RAKYAT NEWS, BANTAENG – Sidang praperadilan tersangka dugaan tindak pidana korupsi sekretariat DPRD Bantaeng 2019-2024, Hamsyah Ahmad memasuki hari ketiga digelar di ruang sidang Andi Mannappiang, Pengadilan Negeri Bantaeng, Kecamatan Bantaeng, Kamis (8/8).

Tak tanggung-tanggung, Tim Kuasa Hukum Hamsyah Ahmad sebagai pemohon menghadirkan Hakim Mahkamah Konstitusi (MK) RI 2014-2022, Prof Aswanto untuk menghadapi Kejaksaan Negeri Bantaeng sebagai termohon.

Kehadiran Mantan Wakil Ketua MK itu karena Prof Aswanto sendiri merupakan Guru besar Ilmu Pidana Universitas Hasanuddin. Ketua Tim Kuasa Hukum Hamsyah Ahmad, Dr Adeh Dwi Putra mengungkapkan ada yang menarik dalam persidangan tersebut.

“Menariknya, yang disampaikan ahli ini karena memang kalau terkait adanya kerugian negara itu semestinya memang harus ada audit dari BPK dulu, kalau berbicara kewenangan dan tugas fungsi masing-masing. kalau dari pihak kejaksaan masih berpegang teguh dengan keyakinannya mereka, tapi kami hargai. Kami juga sudah menerangkan, nanti kita lihat prosesnya karena ini kan tadi tahapan saksi ahli dari kami yang hadirkan. Besok itu agendanya dari pihak kejaksaan untuk menyampaikan saksi dari Kejaksaan,” kata dia.

Tim kuasa hukum Hamsyah Ahmad akan mengawal proses hukum tersebut sehingga berjalan sebagaimana mestinya.

“Insya Allah proses hukum ini tetap kita kawal dan tetap berjalan semestinya,” kata dia.

Adeh Dwi Putra menilai secara pandangan hukum proses penetapan tersangka ada sejumlah administrasi yang dianggap terlalu dini. Sehingga proses penetapan tersangkanya dipertanyakan sejumlah prosedur ada yang dilewatkan.

“Mungkin dari proses awal tahapan tersangka maksudnya kan kalau secara normatif pandangan orang awam harus dari proses awal dulu. Proses penyelidikan terus naik ke sidik tentunya ada mekanisme sebelum orang ditetapkan sebagai tersangka.

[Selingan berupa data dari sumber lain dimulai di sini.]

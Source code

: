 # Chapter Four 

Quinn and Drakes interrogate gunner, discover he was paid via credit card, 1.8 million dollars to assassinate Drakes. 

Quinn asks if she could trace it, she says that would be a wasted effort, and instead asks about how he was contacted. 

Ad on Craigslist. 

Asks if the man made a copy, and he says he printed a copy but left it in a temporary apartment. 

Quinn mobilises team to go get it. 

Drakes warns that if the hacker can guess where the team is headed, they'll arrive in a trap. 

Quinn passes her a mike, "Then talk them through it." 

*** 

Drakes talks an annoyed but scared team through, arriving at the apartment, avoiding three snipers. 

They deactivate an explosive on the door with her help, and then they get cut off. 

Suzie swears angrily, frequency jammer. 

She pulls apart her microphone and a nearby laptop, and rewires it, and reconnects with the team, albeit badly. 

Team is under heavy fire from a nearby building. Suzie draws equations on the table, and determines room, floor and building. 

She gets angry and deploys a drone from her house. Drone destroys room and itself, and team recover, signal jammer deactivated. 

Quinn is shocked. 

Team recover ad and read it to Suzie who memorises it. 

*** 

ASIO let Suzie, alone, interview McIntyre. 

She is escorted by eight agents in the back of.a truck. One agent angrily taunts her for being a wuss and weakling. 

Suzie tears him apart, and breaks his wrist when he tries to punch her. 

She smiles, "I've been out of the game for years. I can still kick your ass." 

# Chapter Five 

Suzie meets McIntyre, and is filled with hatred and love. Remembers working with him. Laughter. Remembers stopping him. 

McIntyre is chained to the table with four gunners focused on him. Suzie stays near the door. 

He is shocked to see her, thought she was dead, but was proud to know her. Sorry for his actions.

Mestinya ada namanya SPDP (Surat Pemberitahuan Dimulainya Penyidikan), Sprindik (Surat Perintah Penyidikan) yang turun itulah yang diulas oleh saksi ahli kami dan poin yang paling sangat penting itu adalah keterangan dari BPK karena itu menyangkut orang ditetapkan tersangka,” kata dia.

“Kejaksaan menetapkan tersangka katanya ada kerugian negara, sedangkan kerugian negara ini belum ada rilis resmi yang pasti dari lembaga dalam hal ini BPK (Badan Pemeriksa Keuangan) yang punya kewenangan. Nah itulah yang membuat kami, mendorong kami untuk melakukan praperadilan,” kata dia.

Sementara itu, adik Hamsyah Ahmad, Rusdy mengungkapkan penetapan tersangka tidak sesuai dengan aturan yang ada. Bahkan permintaan penangguhan yang diminta pihak keluarga juga tidak dipersoalkan ketika tidak dapat diakomodir oleh Kejari Bantaeng.

“Kita juga terima kalau tidak bisa ditangguhkan ya proses semua yang pernah jadi pimpinan itu saja sesuai apa yang dituntut waktu aksi 29 Juli kemarin. Kalau memang tidak bisa ditangguhkan, proses semua yang pernah jadi pimpinan, karena pernah semua dijalani kan. PP nomor 18 itu kalau tidak salah dari 2017, Juni kalau tidak salah kenapa baru sekarang dipermasalahkan,” kata dia.

Bahkan, Rusdy mengungkapkan rumah jabatan pimpinan DPRD tidak pernah sama sekali ditinggali.

“Kalau berbicara tentang rumah dinas saya ini asli Bantaeng. Kalau di Bantaeng sini bahkan mungkin bukan saja lorong-lorong tikus bahkan lorong jalan saya tahu semua disini, tidak pernah sama sekali rumah jabatan itu ditinggali, baik sebelum kakak saya tidak pernah sama sekali, ya seingat saya tidak pernah,” ungkapnya.